WHAT THE EXERCISE ASKS: The exercise asks for every line of the data to be reproduced exactly.

Stored data:
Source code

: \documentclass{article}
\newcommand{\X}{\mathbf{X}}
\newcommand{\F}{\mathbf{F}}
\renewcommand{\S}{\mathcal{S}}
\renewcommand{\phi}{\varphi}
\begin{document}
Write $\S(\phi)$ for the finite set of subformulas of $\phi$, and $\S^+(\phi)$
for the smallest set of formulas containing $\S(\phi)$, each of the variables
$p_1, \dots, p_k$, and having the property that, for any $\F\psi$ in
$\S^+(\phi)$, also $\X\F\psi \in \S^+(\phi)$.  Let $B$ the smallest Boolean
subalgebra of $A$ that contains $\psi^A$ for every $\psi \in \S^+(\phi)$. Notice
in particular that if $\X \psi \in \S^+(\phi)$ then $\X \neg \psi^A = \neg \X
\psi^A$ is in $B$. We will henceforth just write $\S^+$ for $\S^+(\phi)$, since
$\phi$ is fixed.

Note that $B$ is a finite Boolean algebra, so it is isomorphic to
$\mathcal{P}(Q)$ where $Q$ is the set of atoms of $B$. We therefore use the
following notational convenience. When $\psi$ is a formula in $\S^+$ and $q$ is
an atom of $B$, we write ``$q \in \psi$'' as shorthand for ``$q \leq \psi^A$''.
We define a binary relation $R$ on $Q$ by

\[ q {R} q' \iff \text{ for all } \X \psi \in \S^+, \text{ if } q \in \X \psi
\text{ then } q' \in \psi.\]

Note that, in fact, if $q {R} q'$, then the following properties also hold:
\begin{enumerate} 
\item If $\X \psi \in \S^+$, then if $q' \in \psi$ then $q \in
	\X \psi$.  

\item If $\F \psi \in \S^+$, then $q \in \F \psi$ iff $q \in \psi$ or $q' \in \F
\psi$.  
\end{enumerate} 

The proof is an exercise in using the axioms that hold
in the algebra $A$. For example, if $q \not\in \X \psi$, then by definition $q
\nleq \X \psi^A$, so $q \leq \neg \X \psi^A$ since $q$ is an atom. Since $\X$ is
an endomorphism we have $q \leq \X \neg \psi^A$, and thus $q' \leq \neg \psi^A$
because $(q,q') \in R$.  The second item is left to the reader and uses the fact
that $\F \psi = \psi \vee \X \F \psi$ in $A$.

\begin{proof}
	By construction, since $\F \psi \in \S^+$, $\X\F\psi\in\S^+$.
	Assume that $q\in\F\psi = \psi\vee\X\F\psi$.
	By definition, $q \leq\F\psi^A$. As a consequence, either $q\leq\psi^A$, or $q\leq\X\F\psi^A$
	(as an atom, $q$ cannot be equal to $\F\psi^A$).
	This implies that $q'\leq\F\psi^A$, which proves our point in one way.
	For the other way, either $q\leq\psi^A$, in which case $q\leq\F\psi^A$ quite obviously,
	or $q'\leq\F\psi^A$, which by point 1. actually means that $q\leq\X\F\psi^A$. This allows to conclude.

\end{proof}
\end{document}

RESULT FOR THIS EXERCISE:
Source code

: \documentclass{article}
\newcommand{\X}{\mathbf{X}}
\newcommand{\F}{\mathbf{F}}
\renewcommand{\S}{\mathcal{S}}
\renewcommand{\phi}{\varphi}
\begin{document}
Write $\S(\phi)$ for the finite set of subformulas of $\phi$, and $\S^+(\phi)$
for the smallest set of formulas containing $\S(\phi)$, each of the variables
$p_1, \dots, p_k$, and having the property that, for any $\F\psi$ in
$\S^+(\phi)$, also $\X\F\psi \in \S^+(\phi)$.  Let $B$ the smallest Boolean
subalgebra of $A$ that contains $\psi^A$ for every $\psi \in \S^+(\phi)$. Notice
in particular that if $\X \psi \in \S^+(\phi)$ then $\X \neg \psi^A = \neg \X
\psi^A$ is in $B$. We will henceforth just write $\S^+$ for $\S^+(\phi)$, since
$\phi$ is fixed.

Note that $B$ is a finite Boolean algebra, so it is isomorphic to
$\mathcal{P}(Q)$ where $Q$ is the set of atoms of $B$. We therefore use the
following notational convenience. When $\psi$ is a formula in $\S^+$ and $q$ is
an atom of $B$, we write ``$q \in \psi$'' as shorthand for ``$q \leq \psi^A$''.
We define a binary relation $R$ on $Q$ by

\[ q {R} q' \iff \text{ for all } \X \psi \in \S^+, \text{ if } q \in \X \psi
\text{ then } q' \in \psi.\]

Note that, in fact, if $q {R} q'$, then the following properties also hold:
\begin{enumerate} 
\item If $\X \psi \in \S^+$, then if $q' \in \psi$ then $q \in
	\X \psi$.  

\item If $\F \psi \in \S^+$, then $q \in \F \psi$ iff $q \in \psi$ or $q' \in \F
\psi$.  
\end{enumerate} 

The proof is an exercise in using the axioms that hold
in the algebra $A$. For example, if $q \not\in \X \psi$, then by definition $q
\nleq \X \psi^A$, so $q \leq \neg \X \psi^A$ since $q$ is an atom. Since $\X$ is
an endomorphism we have $q \leq \X \neg \psi^A$, and thus $q' \leq \neg \psi^A$
because $(q,q') \in R$.  The second item is left to the reader and uses the fact
that $\F \psi = \psi \vee \X \F \psi$ in $A$.

\begin{proof}
	By construction, since $\F \psi \in \S^+$, $\X\F\psi\in\S^+$.
	Assume that $q\in\F\psi = \psi\vee\X\F\psi$.
	By definition, $q \leq\F\psi^A$. As a consequence, either $q\leq\psi^A$, or $q\leq\X\F\psi^A$
	(as an atom, $q$ cannot be equal to $\F\psi^A$).
	This implies that $q'\leq\F\psi^A$, which proves our point in one way.
	For the other way, either $q\leq\psi^A$, in which case $q\leq\F\psi^A$ quite obviously,
	or $q'\leq\F\psi^A$, which by point 1. actually means that $q\leq\X\F\psi^A$. This allows to conclude.

\end{proof}
\end{document}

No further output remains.